-- Exercise data follows --

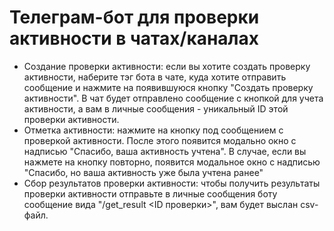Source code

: # Телеграм-бот для проверки активности в чатах/каналах
- Создание проверки активности: если вы хотите создать проверку активности, наберите тэг бота в чате, куда хотите отправить сообщение и нажмите на появившуюся кнопку "Создать проверку активности". В чат будет отправлено сообщение с кнопкой для учета активности, а вам в личные сообщения - уникальный ID этой проверки активности.
- Отметка активности: нажмите на кнопку под сообщением с проверкой активности. После этого появится модально окно с надписью "Спасибо, ваша активность учтена". В случае, если вы нажмете на кнопку повторно, появится модальное окно с надписью "Спасибо, но ваша активность уже была учтена ранее"
- Сбор результатов проверки активности: чтобы получить результаты проверки активности отправьте в личные сообщения боту сообщение вида "/get_result <ID проверки>", вам будет выслан csv-файл.
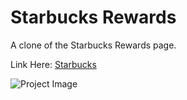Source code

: # Starbucks Rewards

A clone of the Starbucks Rewards page.

Link Here: [Starbucks](https://www.starbucks.com/rewards)

![Project Image](https://www.frontendpractice.com/_next/image?url=%2Ffullsize%2FC1-Starbucks.png&w=2048&q=90)
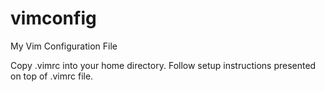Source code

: # vimconfig
My Vim Configuration File

Copy .vimrc into your home directory. Follow setup instructions presented on top of .vimrc file.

-- Exercise data concluded --

Requirement ▸ The lines from the one with "Link Here: [Starbucks](https://www.starbucks.com/rewards)" to the end of the data above should be retyped exactly, both ends included, and pictures are to be left out.

Solution to this exercise ▸
Link Here: [Starbucks](https://www.starbucks.com/rewards)

![Project Image](https://www.frontendpractice.com/_next/image?url=%2Ffullsize%2FC1-Starbucks.png&w=2048&q=90)
Source code

: # vimconfig
My Vim Configuration File

Copy .vimrc into your home directory. Follow setup instructions presented on top of .vimrc file.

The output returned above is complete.